Provided material »

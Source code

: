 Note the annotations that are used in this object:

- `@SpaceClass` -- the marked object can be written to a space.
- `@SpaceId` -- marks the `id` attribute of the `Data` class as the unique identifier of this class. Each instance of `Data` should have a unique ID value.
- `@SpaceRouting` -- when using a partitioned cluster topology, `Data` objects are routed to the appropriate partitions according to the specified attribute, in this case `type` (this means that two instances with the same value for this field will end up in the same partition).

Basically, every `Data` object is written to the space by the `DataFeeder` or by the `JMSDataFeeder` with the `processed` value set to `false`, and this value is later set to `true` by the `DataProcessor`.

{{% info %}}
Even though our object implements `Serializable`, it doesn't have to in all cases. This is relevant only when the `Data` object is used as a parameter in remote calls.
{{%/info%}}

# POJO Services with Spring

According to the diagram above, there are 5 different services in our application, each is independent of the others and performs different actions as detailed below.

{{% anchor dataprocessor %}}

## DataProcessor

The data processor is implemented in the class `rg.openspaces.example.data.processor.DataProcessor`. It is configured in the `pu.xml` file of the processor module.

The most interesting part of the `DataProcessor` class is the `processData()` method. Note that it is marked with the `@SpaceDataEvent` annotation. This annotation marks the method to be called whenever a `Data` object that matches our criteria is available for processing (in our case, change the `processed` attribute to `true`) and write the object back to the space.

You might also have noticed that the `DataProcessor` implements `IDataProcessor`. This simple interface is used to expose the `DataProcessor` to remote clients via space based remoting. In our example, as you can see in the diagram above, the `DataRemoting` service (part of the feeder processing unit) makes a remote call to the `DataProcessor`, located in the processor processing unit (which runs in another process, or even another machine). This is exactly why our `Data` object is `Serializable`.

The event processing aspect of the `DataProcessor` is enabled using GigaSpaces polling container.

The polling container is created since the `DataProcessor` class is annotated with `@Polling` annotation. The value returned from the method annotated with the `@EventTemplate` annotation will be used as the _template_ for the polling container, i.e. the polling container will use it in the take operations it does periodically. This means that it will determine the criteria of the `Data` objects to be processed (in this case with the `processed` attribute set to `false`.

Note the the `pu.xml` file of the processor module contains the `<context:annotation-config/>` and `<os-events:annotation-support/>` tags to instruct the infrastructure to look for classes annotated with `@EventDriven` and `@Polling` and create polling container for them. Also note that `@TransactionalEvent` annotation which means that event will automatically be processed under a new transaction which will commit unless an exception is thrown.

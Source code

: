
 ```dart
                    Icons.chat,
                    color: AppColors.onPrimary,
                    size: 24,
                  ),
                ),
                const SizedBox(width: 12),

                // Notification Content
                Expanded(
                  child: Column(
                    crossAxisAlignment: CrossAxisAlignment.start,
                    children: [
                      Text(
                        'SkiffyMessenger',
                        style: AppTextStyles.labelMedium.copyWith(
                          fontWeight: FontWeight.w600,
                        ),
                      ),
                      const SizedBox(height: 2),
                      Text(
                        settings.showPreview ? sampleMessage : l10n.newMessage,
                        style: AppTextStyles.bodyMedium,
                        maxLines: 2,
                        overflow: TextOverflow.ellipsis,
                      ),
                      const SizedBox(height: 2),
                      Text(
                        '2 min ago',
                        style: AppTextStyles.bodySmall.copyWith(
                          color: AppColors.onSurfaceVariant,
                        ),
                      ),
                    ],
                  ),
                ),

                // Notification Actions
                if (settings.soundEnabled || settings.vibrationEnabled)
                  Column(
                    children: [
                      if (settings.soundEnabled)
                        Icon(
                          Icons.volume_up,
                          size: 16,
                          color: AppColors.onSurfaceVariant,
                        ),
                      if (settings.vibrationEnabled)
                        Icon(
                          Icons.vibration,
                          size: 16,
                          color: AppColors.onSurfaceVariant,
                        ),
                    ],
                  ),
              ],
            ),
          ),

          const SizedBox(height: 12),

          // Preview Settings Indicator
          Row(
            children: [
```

Task objective » Using the material above, retype every line without altering it.

Exercise output »
Source code

: Note the annotations that are used in this object:

- `@SpaceClass` -- the marked object can be written to a space.
- `@SpaceId` -- marks the `id` attribute of the `Data` class as the unique identifier of this class. Each instance of `Data` should have a unique ID value.
- `@SpaceRouting` -- when using a partitioned cluster topology, `Data` objects are routed to the appropriate partitions according to the specified attribute, in this case `type` (this means that two instances with the same value for this field will end up in the same partition).

Basically, every `Data` object is written to the space by the `DataFeeder` or by the `JMSDataFeeder` with the `processed` value set to `false`, and this value is later set to `true` by the `DataProcessor`.

{{% info %}}
Even though our object implements `Serializable`, it doesn't have to in all cases. This is relevant only when the `Data` object is used as a parameter in remote calls.
{{%/info%}}

# POJO Services with Spring

According to the diagram above, there are 5 different services in our application, each is independent of the others and performs different actions as detailed below.

{{% anchor dataprocessor %}}

## DataProcessor

The data processor is implemented in the class `rg.openspaces.example.data.processor.DataProcessor`. It is configured in the `pu.xml` file of the processor module.

The most interesting part of the `DataProcessor` class is the `processData()` method. Note that it is marked with the `@SpaceDataEvent` annotation. This annotation marks the method to be called whenever a `Data` object that matches our criteria is available for processing (in our case, change the `processed` attribute to `true`) and write the object back to the space.

You might also have noticed that the `DataProcessor` implements `IDataProcessor`. This simple interface is used to expose the `DataProcessor` to remote clients via space based remoting. In our example, as you can see in the diagram above, the `DataRemoting` service (part of the feeder processing unit) makes a remote call to the `DataProcessor`, located in the processor processing unit (which runs in another process, or even another machine). This is exactly why our `Data` object is `Serializable`.

The event processing aspect of the `DataProcessor` is enabled using GigaSpaces polling container.

The polling container is created since the `DataProcessor` class is annotated with `@Polling` annotation. The value returned from the method annotated with the `@EventTemplate` annotation will be used as the _template_ for the polling container, i.e. the polling container will use it in the take operations it does periodically. This means that it will determine the criteria of the `Data` objects to be processed (in this case with the `processed` attribute set to `false`.

Note the the `pu.xml` file of the processor module contains the `<context:annotation-config/>` and `<os-events:annotation-support/>` tags to instruct the infrastructure to look for classes annotated with `@EventDriven` and `@Polling` and create polling container for them. Also note that `@TransactionalEvent` annotation which means that event will automatically be processed under a new transaction which will commit unless an exception is thrown.

Source code

:
 ```dart
                    Icons.chat,
                    color: AppColors.onPrimary,
                    size: 24,
                  ),
                ),
                const SizedBox(width: 12),

                // Notification Content
                Expanded(
                  child: Column(
                    crossAxisAlignment: CrossAxisAlignment.start,
                    children: [
                      Text(
                        'SkiffyMessenger',
                        style: AppTextStyles.labelMedium.copyWith(
                          fontWeight: FontWeight.w600,
                        ),
                      ),
                      const SizedBox(height: 2),
                      Text(
                        settings.showPreview ? sampleMessage : l10n.newMessage,
                        style: AppTextStyles.bodyMedium,
                        maxLines: 2,
                        overflow: TextOverflow.ellipsis,
                      ),
                      const SizedBox(height: 2),
                      Text(
                        '2 min ago',
                        style: AppTextStyles.bodySmall.copyWith(
                          color: AppColors.onSurfaceVariant,
                        ),
                      ),
                    ],
                  ),
                ),

                // Notification Actions
                if (settings.soundEnabled || settings.vibrationEnabled)
                  Column(
                    children: [
                      if (settings.soundEnabled)
                        Icon(
                          Icons.volume_up,
                          size: 16,
                          color: AppColors.onSurfaceVariant,
                        ),
                      if (settings.vibrationEnabled)
                        Icon(
                          Icons.vibration,
                          size: 16,
                          color: AppColors.onSurfaceVariant,
                        ),
                    ],
                  ),
              ],
            ),
          ),

          const SizedBox(height: 12),

          // Preview Settings Indicator
          Row(
            children: [
```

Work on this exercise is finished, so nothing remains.